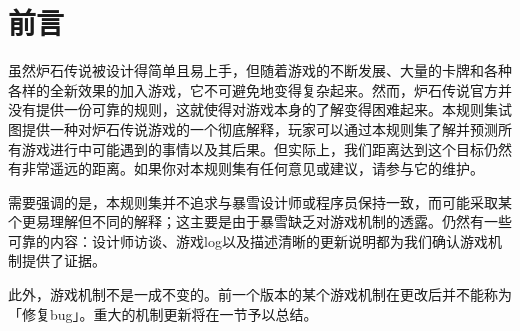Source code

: \chapter{前言}

虽然炉石传说被设计得简单且易上手，但随着游戏的不断发展、大量的卡牌和各种各样的全新效果的加入游戏，它不可避免地变得复杂起来。然而，炉石传说官方并没有提供一份可靠的规则，这就使得对游戏本身的了解变得困难起来。本规则集试图提供一种对炉石传说游戏的一个彻底解释，玩家可以通过本规则集了解并预测所有游戏进行中可能遇到的事情以及其后果。但实际上，我们距离达到这个目标仍然有非常遥远的距离。如果你对本规则集有任何意见或建议，请参与它的维护。

需要强调的是，本规则集并不追求与暴雪设计师或程序员保持一致，而可能采取某个更易理解但不同的解释；这主要是由于暴雪缺乏对游戏机制的透露。仍然有一些可靠的内容：设计师访谈、游戏log以及描述清晰的更新说明都为我们确认游戏机制提供了证据。

此外，游戏机制不是一成不变的。前一个版本的某个游戏机制在更改后并不能称为「修复bug」。重大的机制更新将在一节予以总结。
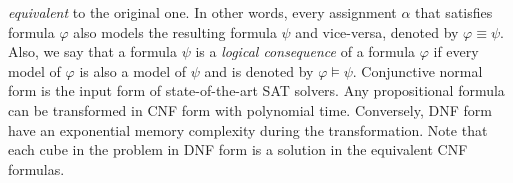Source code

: \emph{equivalent} to the original one.  
In other words, every assignment $\alpha$ that satisfies formula $\varphi$  also models the resulting formula $\psi$
and vice-versa, denoted by $\varphi \equiv \psi$.
 Also, we say that a formula $\psi$ is a \emph{logical consequence} of a formula $\varphi$ if every model of $\varphi$
 is also a model of $\psi$ and is denoted by $\varphi \models \psi$.
Conjunctive normal form is the input form of state-of-the-art SAT solvers. Any propositional
formula can be transformed in CNF form with polynomial time. Conversely, DNF form have
an exponential memory complexity during the transformation.
Note that each cube in the problem in DNF form is a solution in the equivalent CNF formulas.
%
★ ★ ★ ★
What you have to do:
Would you copy out every line in the records that includes the string "models"?

Result of the task:
In other words, every assignment $\alpha$ that satisfies formula $\varphi$  also models the resulting formula $\psi$
 is also a model of $\psi$ and is denoted by $\varphi \models \psi$.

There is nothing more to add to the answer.